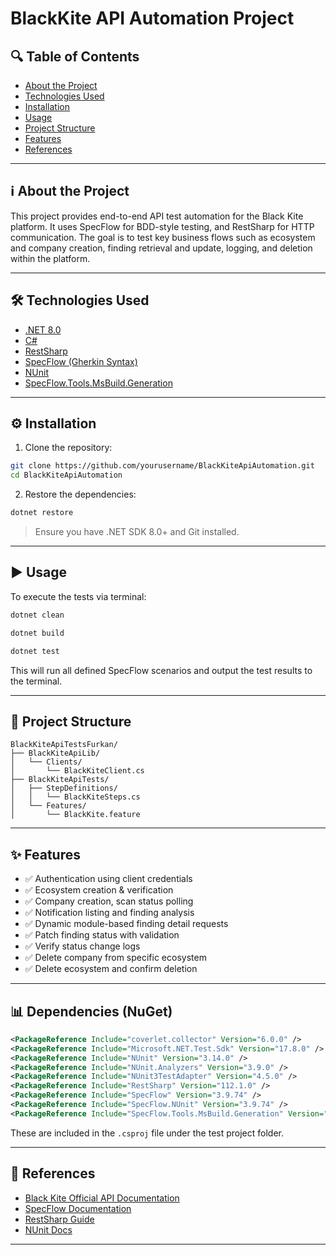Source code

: # BlackKite API Automation Project

## 🔍 Table of Contents
- [About the Project](#about-the-project)
- [Technologies Used](#technologies-used)
- [Installation](#installation)
- [Usage](#usage)
- [Project Structure](#project-structure)
- [Features](#features)
- [References](#references)

---

## ℹ️ About the Project
This project provides end-to-end API test automation for the Black Kite platform. It uses SpecFlow for BDD-style testing, and RestSharp for HTTP communication. The goal is to test key business flows such as ecosystem and company creation, finding retrieval and update, logging, and deletion within the platform.

---

## 🛠️ Technologies Used
- [.NET 8.0](https://dotnet.microsoft.com/en-us/)
- [C#](https://learn.microsoft.com/en-us/dotnet/csharp/)
- [RestSharp](https://restsharp.dev/)
- [SpecFlow (Gherkin Syntax)](https://specflow.org/)
- [NUnit](https://nunit.org/)
- [SpecFlow.Tools.MsBuild.Generation](https://www.nuget.org/packages/SpecFlow.Tools.MsBuild.Generation/)

---

## ⚙️ Installation
1. Clone the repository:

```bash
git clone https://github.com/yourusername/BlackKiteApiAutomation.git
cd BlackKiteApiAutomation
```

2. Restore the dependencies:

```bash
dotnet restore
```

> Ensure you have .NET SDK 8.0+ and Git installed.

---

## ▶️ Usage
To execute the tests via terminal:

```bash
dotnet clean

dotnet build

dotnet test
```

This will run all defined SpecFlow scenarios and output the test results to the terminal.

---

## 📁 Project Structure
```
BlackKiteApiTestsFurkan/
├── BlackKiteApiLib/
│   └── Clients/
│       └── BlackKiteClient.cs
├── BlackKiteApiTests/
│   ├── StepDefinitions/
│   │   └── BlackKiteSteps.cs
│   └── Features/
│       └── BlackKite.feature
```

---

## ✨ Features
- ✅ Authentication using client credentials
- ✅ Ecosystem creation & verification
- ✅ Company creation, scan status polling
- ✅ Notification listing and finding analysis
- ✅ Dynamic module-based finding detail requests
- ✅ Patch finding status with validation
- ✅ Verify status change logs
- ✅ Delete company from specific ecosystem
- ✅ Delete ecosystem and confirm deletion

---

## 📊 Dependencies (NuGet)
```xml
<PackageReference Include="coverlet.collector" Version="6.0.0" />
<PackageReference Include="Microsoft.NET.Test.Sdk" Version="17.8.0" />
<PackageReference Include="NUnit" Version="3.14.0" />
<PackageReference Include="NUnit.Analyzers" Version="3.9.0" />
<PackageReference Include="NUnit3TestAdapter" Version="4.5.0" />
<PackageReference Include="RestSharp" Version="112.1.0" />
<PackageReference Include="SpecFlow" Version="3.9.74" />
<PackageReference Include="SpecFlow.NUnit" Version="3.9.74" />
<PackageReference Include="SpecFlow.Tools.MsBuild.Generation" Version="3.9.74" />
```

These are included in the `.csproj` file under the test project folder.

---

## 📖 References
- [Black Kite Official API Documentation](https://google.com)
- [SpecFlow Documentation](https://docs.specflow.org/projects/specflow/en/latest/)
- [RestSharp Guide](https://restsharp.dev/)
- [NUnit Docs](https://docs.nunit.org/)

---


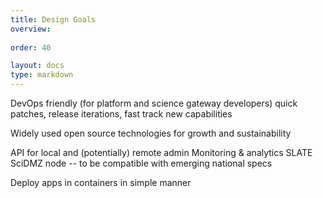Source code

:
 ```yaml
---
title: Design Goals
overview: 
              
order: 40

layout: docs
type: markdown
---
```


DevOps friendly (for platform and science gateway developers)
quick patches, release iterations, fast track new capabilities

Widely used open source technologies for growth and sustainability

API for local and (potentially) remote admin
Monitoring & analytics
SLATE SciDMZ node -- to be compatible with emerging national specs

Deploy apps in containers in simple manner
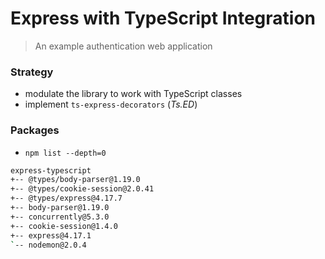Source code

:# Express with TypeScript Integration

> An example authentication web application

### Strategy

- modulate the library to work with TypeScript classes
- implement `ts-express-decorators` (_Ts.ED_)

### Packages

- `npm list --depth=0`

```bash
express-typescript
+-- @types/body-parser@1.19.0
+-- @types/cookie-session@2.0.41
+-- @types/express@4.17.7
+-- body-parser@1.19.0
+-- concurrently@5.3.0
+-- cookie-session@1.4.0
+-- express@4.17.1
`-- nodemon@2.0.4
```
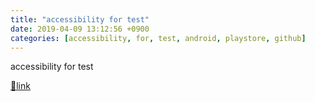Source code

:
 ```yaml
---
title: "accessibility for test"
date: 2019-04-09 13:12:56 +0900
categories: [accessibility, for, test, android, playstore, github]
---
```


accessibility for test




[🔗link](http://www.mins01.com/mh/tech/read/1270)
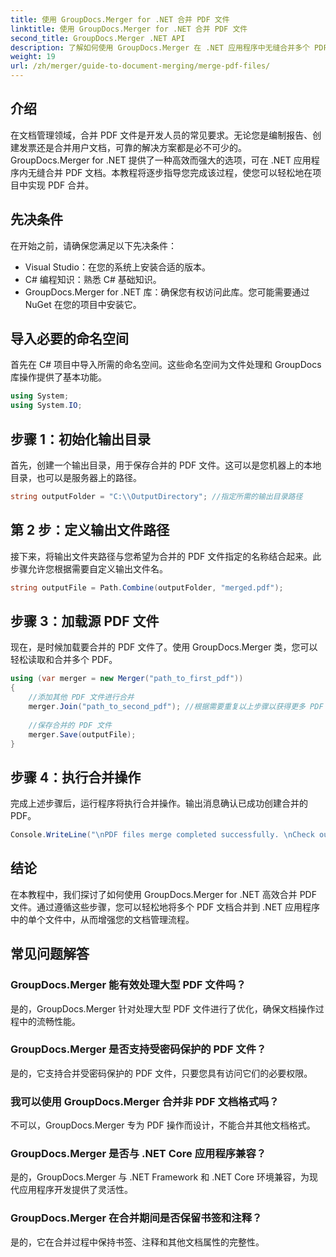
 ```yaml
---
title: 使用 GroupDocs.Merger for .NET 合并 PDF 文件
linktitle: 使用 GroupDocs.Merger for .NET 合并 PDF 文件
second_title: GroupDocs.Merger .NET API
description: 了解如何使用 GroupDocs.Merger 在 .NET 应用程序中无缝合并多个 PDF 文件。本综合教程提供了合并 PDF 的清晰、分步方法。
weight: 19
url: /zh/merger/guide-to-document-merging/merge-pdf-files/
---
```

## 介绍

在文档管理领域，合并 PDF 文件是开发人员的常见要求。无论您是编制报告、创建发票还是合并用户文档，可靠的解决方案都是必不可少的。GroupDocs.Merger for .NET 提供了一种高效而强大的选项，可在 .NET 应用程序内无缝合并 PDF 文档。本教程将逐步指导您完成该过程，使您可以轻松地在项目中实现 PDF 合并。

## 先决条件
在开始之前，请确保您满足以下先决条件：
- Visual Studio：在您的系统上安装合适的版本。
- C# 编程知识：熟悉 C# 基础知识。
- GroupDocs.Merger for .NET 库：确保您有权访问此库。您可能需要通过 NuGet 在您的项目中安装它。

## 导入必要的命名空间
首先在 C# 项目中导入所需的命名空间。这些命名空间为文件处理和 GroupDocs 库操作提供了基本功能。

```csharp
using System;
using System.IO;
```

## 步骤 1：初始化输出目录
首先，创建一个输出目录，用于保存合并的 PDF 文件。这可以是您机器上的本地目录，也可以是服务器上的路径。

```csharp
string outputFolder = "C:\\OutputDirectory"; //指定所需的输出目录路径
```

## 第 2 步：定义输出文件路径
接下来，将输出文件夹路径与您希望为合并的 PDF 文件指定的名称结合起来。此步骤允许您根据需要自定义输出文件名。

```csharp
string outputFile = Path.Combine(outputFolder, "merged.pdf");
```

## 步骤 3：加载源 PDF 文件
现在，是时候加载要合并的 PDF 文件了。使用 GroupDocs.Merger 类，您可以轻松读取和合并多个 PDF。

```csharp
using (var merger = new Merger("path_to_first_pdf"))
{
    //添加其他 PDF 文件进行合并
    merger.Join("path_to_second_pdf"); //根据需要重复以上步骤以获得更多 PDF
    
    //保存合并的 PDF 文件
    merger.Save(outputFile);
}
```

## 步骤 4：执行合并操作
完成上述步骤后，运行程序将执行合并操作。输出消息确认已成功创建合并的 PDF。

```csharp
Console.WriteLine("\nPDF files merge completed successfully. \nCheck output in {0}", outputFolder);
```

## 结论
在本教程中，我们探讨了如何使用 GroupDocs.Merger for .NET 高效合并 PDF 文件。通过遵循这些步骤，您可以轻松地将多个 PDF 文档合并到 .NET 应用程序中的单个文件中，从而增强您的文档管理流程。

## 常见问题解答

### GroupDocs.Merger 能有效处理大型 PDF 文件吗？
是的，GroupDocs.Merger 针对处理大型 PDF 文件进行了优化，确保文档操作过程中的流畅性能。

### GroupDocs.Merger 是否支持受密码保护的 PDF 文件？
是的，它支持合并受密码保护的 PDF 文件，只要您具有访问它们的必要权限。

### 我可以使用 GroupDocs.Merger 合并非 PDF 文档格式吗？
不可以，GroupDocs.Merger 专为 PDF 操作而设计，不能合并其他文档格式。

### GroupDocs.Merger 是否与 .NET Core 应用程序兼容？
是的，GroupDocs.Merger 与 .NET Framework 和 .NET Core 环境兼容，为现代应用程序开发提供了灵活性。

### GroupDocs.Merger 在合并期间是否保留书签和注释？
是的，它在合并过程中保持书签、注释和其他文档属性的完整性。

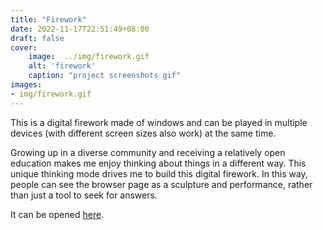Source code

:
 ```yaml
---
title: "Firework"
date: 2022-11-17T22:51:49+08:00
draft: false
cover:
    image:  ../img/firework.gif
    alt: 'firework'
    caption: "project screenshots gif"
images:
- img/firework.gif
---
```

This is a digital firework made of windows and can be played in multiple devices (with different screen sizes also work) at the same time.

Growing up in a diverse community and receiving a relatively open education makes me enjoy thinking about things in a different way. This unique thinking mode drives me to build this digital firework. In this way, people can see the browser page as a sculpture and performance, rather than just a tool to seek for answers.

It can be opened [here](https://lindashao1220.github.io/abc2022/projectA/).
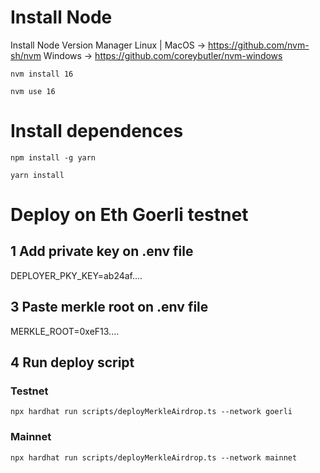 # Install Node
Install Node Version Manager 
Linux | MacOS -> https://github.com/nvm-sh/nvm
Windows -> https://github.com/coreybutler/nvm-windows

```
nvm install 16
```
```
nvm use 16
```

# Install dependences
```
npm install -g yarn
```

```
yarn install
```

# Deploy on Eth Goerli testnet
## 1 Add private key on .env file
DEPLOYER_PKY_KEY=ab24af....

## 3 Paste merkle root on .env file
MERKLE_ROOT=0xeF13....

## 4 Run deploy script
### Testnet
```
npx hardhat run scripts/deployMerkleAirdrop.ts --network goerli
```
### Mainnet
```
npx hardhat run scripts/deployMerkleAirdrop.ts --network mainnet
```



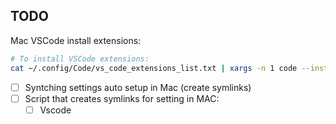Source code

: ## TODO
 Mac VSCode install extensions:
 ```bash
 # To install VSCode extensions:
 cat ~/.config/Code/vs_code_extensions_list.txt | xargs -n 1 code --install-extension
 ```
 - [ ] Syntching settings auto setup in Mac (create symlinks)
 - [ ] Script that creates symlinks for setting in MAC:
     - [ ] Vscode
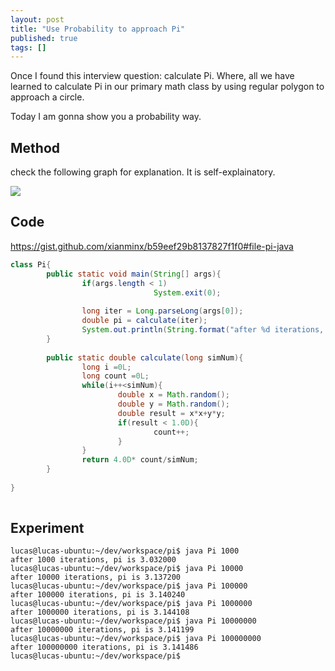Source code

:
 ```yaml
---
layout: post
title: "Use Probability to approach Pi"
published: true
tags: []
---
```


Once I found this interview question: calculate Pi. 
Where, all we have learned to calculate Pi in our primary math class by using regular polygon to approach a circle. 

Today I am gonna show you a probability way. 

## Method
check the following graph for explanation. It is self-explainatory. 



<img src="https://docs.google.com/drawings/d/1m0kMxt0QRv5hsOLwGUqvUM0TbllT6sZcIfPpFEQpsso/pub?w=960&amp;h=720">

## Code
https://gist.github.com/xianminx/b59eef29b8137827f1f0#file-pi-java

```java
class Pi{ 
        public static void main(String[] args){
                if(args.length < 1)
                                System.exit(0);
 
                long iter = Long.parseLong(args[0]);
                double pi = calculate(iter);
                System.out.println(String.format("after %d iterations, pi is %f", iter, pi ));  
        }   
 
        public static double calculate(long simNum){
                long i =0L;
                long count =0L;
                while(i++<simNum){
                        double x = Math.random();
                        double y = Math.random();
                        double result = x*x+y*y;
                        if(result < 1.0D){
                                count++;
                        }   
                }   
                return 4.0D* count/simNum;
        }   
 
}
 
```

## Experiment
```log
lucas@lucas-ubuntu:~/dev/workspace/pi$ java Pi 1000
after 1000 iterations, pi is 3.032000
lucas@lucas-ubuntu:~/dev/workspace/pi$ java Pi 10000
after 10000 iterations, pi is 3.137200
lucas@lucas-ubuntu:~/dev/workspace/pi$ java Pi 100000
after 100000 iterations, pi is 3.140240
lucas@lucas-ubuntu:~/dev/workspace/pi$ java Pi 1000000
after 1000000 iterations, pi is 3.144108
lucas@lucas-ubuntu:~/dev/workspace/pi$ java Pi 10000000
after 10000000 iterations, pi is 3.141199
lucas@lucas-ubuntu:~/dev/workspace/pi$ java Pi 100000000
after 100000000 iterations, pi is 3.141486
lucas@lucas-ubuntu:~/dev/workspace/pi$ 
```


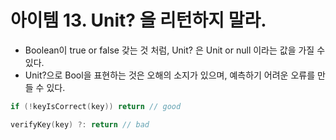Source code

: 
# 아이템 13. Unit? 을 리턴하지 말라.


- Boolean이 true or false 갖는 것 처럼, Unit? 은 Unit or null 이라는 값을 가질 수 있다.
- Unit?으로 Bool을 표현하는 것은 오해의 소지가 있으며, 예측하기 어려운 오류를 만들 수 있다.


```kotlin
if (!keyIsCorrect(key)) return // good

verifyKey(key) ?: return // bad
```

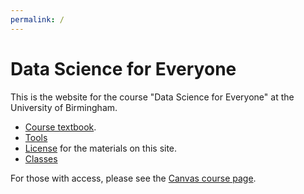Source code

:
 ```yaml
---
permalink: /
---
```


# Data Science for Everyone

This is the website for the course "Data Science for Everyone" at the University of Birmingham.

* [Course textbook](chapters/01/what-is-data-science).
* [Tools](tools)
* [License](license) for the materials on this site.
* [Classes](classes)

For those with access, please see the [Canvas course
page](https://canvas.bham.ac.uk/courses/35188).
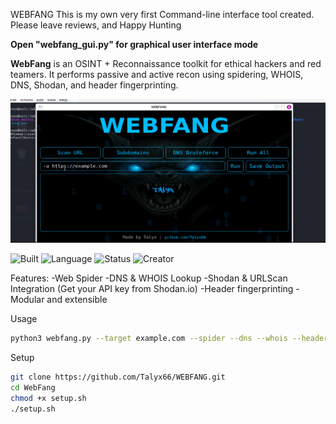 WEBFANG
This is my own very first Command-line interface tool created. Please leave reviews, and Happy Hunting

**Open "webfang_gui.py" for graphical user interface mode**
  
**WebFang** is an OSINT + Reconnaissance toolkit for ethical hackers and red teamers.
It performs passive and active recon using spidering, WHOIS, DNS, Shodan, and header fingerprinting.



![screenshot 5](WEBFANG%20Screenshots/screenshot4.png)

![Built](https://img.shields.io/badge/Built%20For-Kali_Linux-8B0000?style=for-the-badge)
![Language](https://img.shields.io/badge/Python-3.11-blue?style=flat-square)
![Status](https://img.shields.io/badge/Status-Live-green?style=plastic)
![Creator](https://img.shields.io/badge/Made%20by-Talyx-purple?style=flat&logo=github)

Features:
-Web Spider
-DNS & WHOIS Lookup
-Shodan & URLScan Integration  (Get your API key from Shodan.io)
-Header fingerprinting
-Modular and extensible

Usage
```bash
python3 webfang.py --target example.com --spider --dns --whois --headers --shodan
```

Setup
```bash
git clone https://github.com/Talyx66/WEBFANG.git
cd WebFang
chmod +x setup.sh
./setup.sh
```
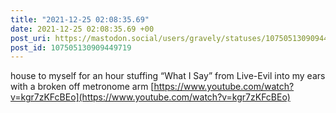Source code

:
 ```yaml
---
title: "2021-12-25 02:08:35.69"
date: 2021-12-25 02:08:35.69 +00
post_uri: https://mastodon.social/users/gravely/statuses/107505130909449719
post_id: 107505130909449719
---
```

house to myself for an hour stuffing “What I Say” from Live-Evil into my ears with a broken off metronome arm [https://www.youtube.com/watch?v=kgr7zKFcBEo](https://www.youtube.com/watch?v=kgr7zKFcBEo)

**What the exercise asks**
Tally the lines in the records that contain the word "BlackKiteApiAutomation"; the answer is that number and nothing more.

**Exercise result**
2